Yeme, içme ve cinsel tatmin, insanın temel biyolojik ihtiyaçlarını oluşturmaktadır. İnsanın hayatta kalmak için fizyolojik ihtiyaçlarını karşılaması gerekmektedir. “Kişi, midesi kadar boş bir kap doldurmamıştır” şeklindeki ifade, fizyolojik ihtiyaçların önemini ifade etmektedir. Fizyolojik ihtiyaçların tatmini, insanın hayattaki tek amacının mideyi doldurmak olduğu anlamına gelmemektedir. İnsanın midesini sağlıklı yiyeceklerle ve içeceklerle doyurması kadar, fıtratını güzel ahlakla doyurması ve doldurması gerekmektedir. Ahlak ve beslenme, varlığımızı fizyolojik ve fıtrat açısından devam ettiren iki temel amaçtır.

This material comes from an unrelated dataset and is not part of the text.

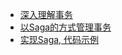 * [深入理解事务](./database_transaction.md)
* [以Saga的方式管理事务](./saga.md)
* [实现Saga, 代码示例](./the_degisn_of_order_service.md)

Ahlak, bir alışkanlıklar ve şartlanmışlıklar koleksiyonu değildir. Alışkanlıklarımızın zaten ahlaki olduğunu düşünmek en büyük yanılgıdır. Dindar olmak, ahlaklı olmak anlamına gelmemektedir. Kendimizi peşinen ahlaklı sayıp, her şeyi işimize geldiği şekilde yorumlamak ve yaşamak, aslında ahlakı ve maneviyatı birlikte ortadan kaldırmaktadır. Ahlak ve maneviyat, kişinin kendi heva ve hevesine, çıkarlarına ve eğilimlerine göre eğip bükeceği konular değildirler. Ahlak ve maneviyatı eğip bükmek, aslında insanlığımızı ve kişiliğimizi eğip bükmek demektir. Oruç ibadeti, aslında ahlak ve maneviyatı eğip bükmeden ilkeli ve incelikli bir şekilde kişiliğimizi oluşturmamız gerektiğinin tecrübesini bize yaşatmaktadır.

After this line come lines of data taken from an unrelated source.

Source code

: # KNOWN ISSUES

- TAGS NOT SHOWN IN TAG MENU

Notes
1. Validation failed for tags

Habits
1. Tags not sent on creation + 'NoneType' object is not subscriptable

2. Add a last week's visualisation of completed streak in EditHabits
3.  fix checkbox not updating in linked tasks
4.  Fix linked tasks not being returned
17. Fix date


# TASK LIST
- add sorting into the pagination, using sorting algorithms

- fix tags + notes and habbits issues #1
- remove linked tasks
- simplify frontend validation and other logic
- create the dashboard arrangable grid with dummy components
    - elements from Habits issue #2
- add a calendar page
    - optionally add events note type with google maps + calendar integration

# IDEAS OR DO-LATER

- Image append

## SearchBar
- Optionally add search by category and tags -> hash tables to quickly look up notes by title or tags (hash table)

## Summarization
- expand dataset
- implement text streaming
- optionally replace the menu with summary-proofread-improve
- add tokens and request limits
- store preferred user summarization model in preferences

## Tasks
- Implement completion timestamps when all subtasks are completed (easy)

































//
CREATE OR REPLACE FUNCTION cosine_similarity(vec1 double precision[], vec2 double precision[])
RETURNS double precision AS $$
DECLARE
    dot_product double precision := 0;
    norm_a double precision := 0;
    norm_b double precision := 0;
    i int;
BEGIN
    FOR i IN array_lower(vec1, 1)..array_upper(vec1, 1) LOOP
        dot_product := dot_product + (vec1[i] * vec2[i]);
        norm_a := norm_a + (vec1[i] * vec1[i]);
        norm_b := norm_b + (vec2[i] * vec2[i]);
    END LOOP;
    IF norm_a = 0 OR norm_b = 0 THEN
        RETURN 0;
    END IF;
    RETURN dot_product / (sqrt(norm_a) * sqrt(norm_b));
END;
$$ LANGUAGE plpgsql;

İslam, ibadetler ve ritüeller dini değildir. İslam hakkındaki en büyük yanılgı, İslam’ı salt kuru ibadetler dini olarak algılamaktan kaynaklanmaktadır. İslam, ahlak dinidir. İslam’ın ahlak dini olduğu gerçeği, sahici olarak anlaşılmamış ve içselleştirilmemiştir. Bugün uygulanan ritüellerin sonucunda ahlakın sosyal hayatımızda meyve olarak çıkmaması, ahlakın dindarlık ve maneviyat olarak yaşanmadığını göstermektedir. İnsan için en büyük meydan okuma, ahlaklı olmaktır. İnsanın en büyük görevi ahlaklı olmak olduğu için, Rahmet Peygamberi, güzel ahlakı tamamlamak üzere gönderilmiştir.
İnsanlığımız, ahlakımız kadardır. Ahlak, insanlığımızın değerlendirilmesinde en önemli ölçüdür. Başkalarına zarar ve rahatsızlık veren davranışlarımız söz konusu olması halinde, ahlaki açıdan insanlığımızı sorgulamamız gerekmektedir. İnsanın kendisiyle hesaplaşması, aslında ahlakını sorgulaması demektir. Ahlakı yitirmek, insanlığımızı yitirmektir. Gündemde tutmamız asli gündem ahlaktır.
Ahlak, Allah’ın insanı görmek istediği şekilde insanın yaşamasıdır. Allah’ın rızası, ahlakın olduğu yerdedir. Rahmet Peygamberi, yalan söyleyen ve yalanla yaşayan birisinin yemeden ve içmeden kesilmesine Allah’ın hiç değer vermediğini ifade etmektedir. Allah’ın rızasını kazanmanın yolu, ahlaklı yaşamaktan geçmektedir. İbadetin dünyevi çıkarlara alet edilmesi, Allah’ın rızasını kazanmaya engel olduğu gibi, böyle bir tutum, insanı Allah’a gerçek kul haline de getirmemektedir. Allah’a kulluk etmek üzerine yaratılan insan, ahlaklı bir hayat yaşayarak varoluş amacını gerçekleştirebilir.
Ramazan ayı, ahlak ayıdır. Bu ayda kendimize, topluma ve çevreye karşı olan ahlaki sorumluluklarımızı yerine getirip getirmediğimiz konusunda kendimizi çok nitelikli ve derinlikli bir şekilde hesaba çekmeli ve yenilemeliyiz. Ramazan ayını kuru ritüeller ayı olarak yaşamak, aslında Ramazan’ın ve orucun varoluş amacına aykırıdır. Ramazan ve oruç, ahlakla birlikte tecrübe edilmesi gereken olgulardır.